90,998 ambulance handovers to A&E taking longer than 30 minutes in March 2023, equivalent to 25.9% of all ambulance handovers
32.0m reported number of appointments in general practice provided in October 2022, an all-time high, compared with 27.1 million reported in October 2018
92.3% general and acute hospital beds occupied during Q4 2022-23,representing record levels
88 seconds mean time to answer 999 calls related to health issues in December 2022, an all-time high
July 2015 the last time the NHS met its target for 95% of A&E patients to be admitted, transferred, or discharged within four hours of their arrival
8.4 million 111 calls answered within 60 seconds in 2021-22, compared with 11.2 million to 13.3 million between 2014-15 and 2020-21
1.27 million full-time equivalent NHS staff in February 2023, compared with the most recent low of 0.96 million in June 2013
£21.5 billion estimated annual cost in 2020-21 of providing the services reviewed in this report
Big variations in different regions in England
Delving deeper into the figures there are big variations in different regions of the UK. For example those being admitted, treated and discharged from A&E within four hours varied between 67.9 per cent in the East of England to 75.9 percent in the South East – both noticeably lower than the standard 95 per cent treated in that time just after the Tories got into power in 2011.
Similarly among ambulance response times there were wide variations. In 2021-22, the mean Category 1 (life threatening incidents like strokes and heart attacks) incident response time for the London ambulance service was 6 minutes 51 seconds compared with 10 minutes 20 seconds for the South-West ambulance service.,
In the same year the mean Category 2 incident response time for the ambulance service in the Isle of Wight was 26 minutes 20 seconds, compared with 1 hour 1 minute 57 seconds for the South-West ambulance service.
Some other points emerge why this is happening. The growing elderly population and general population increase in the UK is increasing demands on the NHS and effects of the Covid pandemic has left its mark.
More staff recruited but more off sick from stress
The government can claim it has recruited more NHS staff, including GPs and ambulance drivers. But this has been offset by more staff going off sick and more staff leaving the NHS because they can’t cope with the workload.
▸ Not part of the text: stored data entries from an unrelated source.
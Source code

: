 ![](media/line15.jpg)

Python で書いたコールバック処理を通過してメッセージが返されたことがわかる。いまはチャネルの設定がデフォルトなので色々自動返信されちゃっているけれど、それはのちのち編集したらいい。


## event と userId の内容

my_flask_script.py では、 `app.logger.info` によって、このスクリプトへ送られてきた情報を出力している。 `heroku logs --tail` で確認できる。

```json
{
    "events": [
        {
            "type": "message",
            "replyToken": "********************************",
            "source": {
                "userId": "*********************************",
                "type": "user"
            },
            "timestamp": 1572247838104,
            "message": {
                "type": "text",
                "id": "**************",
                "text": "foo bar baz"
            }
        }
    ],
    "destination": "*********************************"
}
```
I should not think the government’s attitude to keeping down pay rises in the middle of a cost of living crisis has helped either.
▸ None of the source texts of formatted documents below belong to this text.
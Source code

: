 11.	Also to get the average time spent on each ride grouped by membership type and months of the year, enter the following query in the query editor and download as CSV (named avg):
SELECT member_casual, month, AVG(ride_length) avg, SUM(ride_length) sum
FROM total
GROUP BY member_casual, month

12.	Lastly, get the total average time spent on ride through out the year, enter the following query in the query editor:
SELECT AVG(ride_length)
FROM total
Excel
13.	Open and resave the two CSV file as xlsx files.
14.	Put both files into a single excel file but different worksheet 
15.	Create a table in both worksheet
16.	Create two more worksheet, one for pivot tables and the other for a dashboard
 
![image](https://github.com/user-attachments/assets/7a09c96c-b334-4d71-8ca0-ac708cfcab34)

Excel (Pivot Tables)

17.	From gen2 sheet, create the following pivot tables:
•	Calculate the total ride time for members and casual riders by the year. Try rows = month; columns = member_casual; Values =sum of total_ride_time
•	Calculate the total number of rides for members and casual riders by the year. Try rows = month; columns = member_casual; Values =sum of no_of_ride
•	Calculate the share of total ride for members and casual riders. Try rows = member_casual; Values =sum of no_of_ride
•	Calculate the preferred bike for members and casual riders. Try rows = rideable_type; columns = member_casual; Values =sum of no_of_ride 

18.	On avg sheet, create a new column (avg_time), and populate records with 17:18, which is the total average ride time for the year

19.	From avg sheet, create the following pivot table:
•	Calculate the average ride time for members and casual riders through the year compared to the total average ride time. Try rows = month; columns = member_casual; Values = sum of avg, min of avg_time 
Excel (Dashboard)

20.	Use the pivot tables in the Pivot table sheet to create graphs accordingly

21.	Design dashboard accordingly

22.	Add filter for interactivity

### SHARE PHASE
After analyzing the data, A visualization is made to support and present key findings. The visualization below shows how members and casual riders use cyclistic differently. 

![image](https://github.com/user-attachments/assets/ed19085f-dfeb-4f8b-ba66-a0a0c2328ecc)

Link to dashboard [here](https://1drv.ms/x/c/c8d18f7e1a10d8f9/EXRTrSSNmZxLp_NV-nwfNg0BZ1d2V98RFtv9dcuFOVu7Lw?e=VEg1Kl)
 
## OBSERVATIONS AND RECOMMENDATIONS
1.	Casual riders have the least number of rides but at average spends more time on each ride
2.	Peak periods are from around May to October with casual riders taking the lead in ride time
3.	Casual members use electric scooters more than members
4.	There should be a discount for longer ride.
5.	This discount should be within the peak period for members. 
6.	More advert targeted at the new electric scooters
The government is promising a great £2.5 billion recovery programme and has allocated the extra money. But the NAO report says:
“More people than ever before are receiving unplanned and urgent NHS care every day. To support these services, the NHS is spending increasing amounts of public money and employing record numbers of people. Nevertheless, patients’ satisfaction and access to services have been worsening, suggesting there is no single, straightforward solution to improving what is a complex and interdependent
system.”
The real test will come next winter -since the government is promising much better services by March 2024. If it fails it will just add to the multiple problems facing this government and increase the distrust between the public and politicians.